Never mind that the two lead characters have completely changed, there has been an addition of five new members, new musical numbers that have been added, the venue has changed, the lighting and set both have changed. Never mind those small changes from last year's production. Never mind that the show will sell out, with or without your review.

Please, never mind the hard work that was gone through to put this production on by both cast and crew. That shouldn't really matter to you anyway. It's only a rehash of last year's production, right? There wasn't much work to be done anyway, right?

Perhaps I may suggest a further expanding of this policy. When a national theater production comes to town, one that has been here before, don't review it. Don't even attend. What would your colleagues from the other publications in town think? Why should you? The production is staged in the same venue, same actors/actresses, same production. How boring!

Perhaps when a musical act or a band shows up at our city's doorstep, the same group that played here last year or the year before, don't review it. Don't even attend. Why should you? You've reviewed them last year or the year before. Don't even play that band's CD. Why, when you've heard it all before?
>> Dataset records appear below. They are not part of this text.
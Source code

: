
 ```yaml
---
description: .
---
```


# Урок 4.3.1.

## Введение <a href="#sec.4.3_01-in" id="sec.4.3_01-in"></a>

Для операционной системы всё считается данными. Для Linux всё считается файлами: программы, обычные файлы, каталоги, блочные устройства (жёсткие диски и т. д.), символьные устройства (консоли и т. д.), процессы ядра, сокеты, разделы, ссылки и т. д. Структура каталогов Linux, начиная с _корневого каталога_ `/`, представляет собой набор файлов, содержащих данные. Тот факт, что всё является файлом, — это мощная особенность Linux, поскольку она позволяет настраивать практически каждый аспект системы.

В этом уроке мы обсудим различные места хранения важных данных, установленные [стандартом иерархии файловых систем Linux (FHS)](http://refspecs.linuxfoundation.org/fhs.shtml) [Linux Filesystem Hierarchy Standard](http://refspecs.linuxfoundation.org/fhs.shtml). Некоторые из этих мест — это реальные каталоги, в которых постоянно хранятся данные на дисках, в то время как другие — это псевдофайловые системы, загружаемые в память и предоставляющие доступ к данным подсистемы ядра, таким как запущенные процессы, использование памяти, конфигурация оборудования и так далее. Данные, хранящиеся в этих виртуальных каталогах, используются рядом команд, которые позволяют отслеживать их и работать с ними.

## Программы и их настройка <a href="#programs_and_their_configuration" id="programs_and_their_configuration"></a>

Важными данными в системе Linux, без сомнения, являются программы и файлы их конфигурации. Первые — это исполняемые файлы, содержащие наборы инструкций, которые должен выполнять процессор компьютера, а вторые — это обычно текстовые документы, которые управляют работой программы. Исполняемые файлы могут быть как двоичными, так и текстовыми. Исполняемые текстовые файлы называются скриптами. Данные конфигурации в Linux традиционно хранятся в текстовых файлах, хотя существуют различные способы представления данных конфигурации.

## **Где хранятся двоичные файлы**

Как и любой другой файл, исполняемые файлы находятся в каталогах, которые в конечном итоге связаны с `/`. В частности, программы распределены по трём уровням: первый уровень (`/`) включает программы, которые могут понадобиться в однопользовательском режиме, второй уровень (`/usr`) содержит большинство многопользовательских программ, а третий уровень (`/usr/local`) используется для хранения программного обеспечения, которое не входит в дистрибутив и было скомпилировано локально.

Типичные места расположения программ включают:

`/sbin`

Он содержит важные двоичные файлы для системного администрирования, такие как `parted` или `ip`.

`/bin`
Perhaps you should consider not even reviewing art. Why? All the subjects of life have been covered, right? There's nothing that can be learned by looking at someone expressing themselves through their chosen medium, right? No chance that you may learn more about yourself. What good would that do? You have a mirror, right?

One thought, if you do succumb to actually reviewing New Line Theatre's production of Hair (we hope that you don't sink as far as that!), would you review with open eyes? Perhaps, just perhaps, you'd compare the production against the production of last year. That would only be expected, right?

Perhaps you could spend more time in front of a mirror or on the phone. To quote a line from Hair: "What a piece of work is Man, How noble in reason, How infinite in Faculties."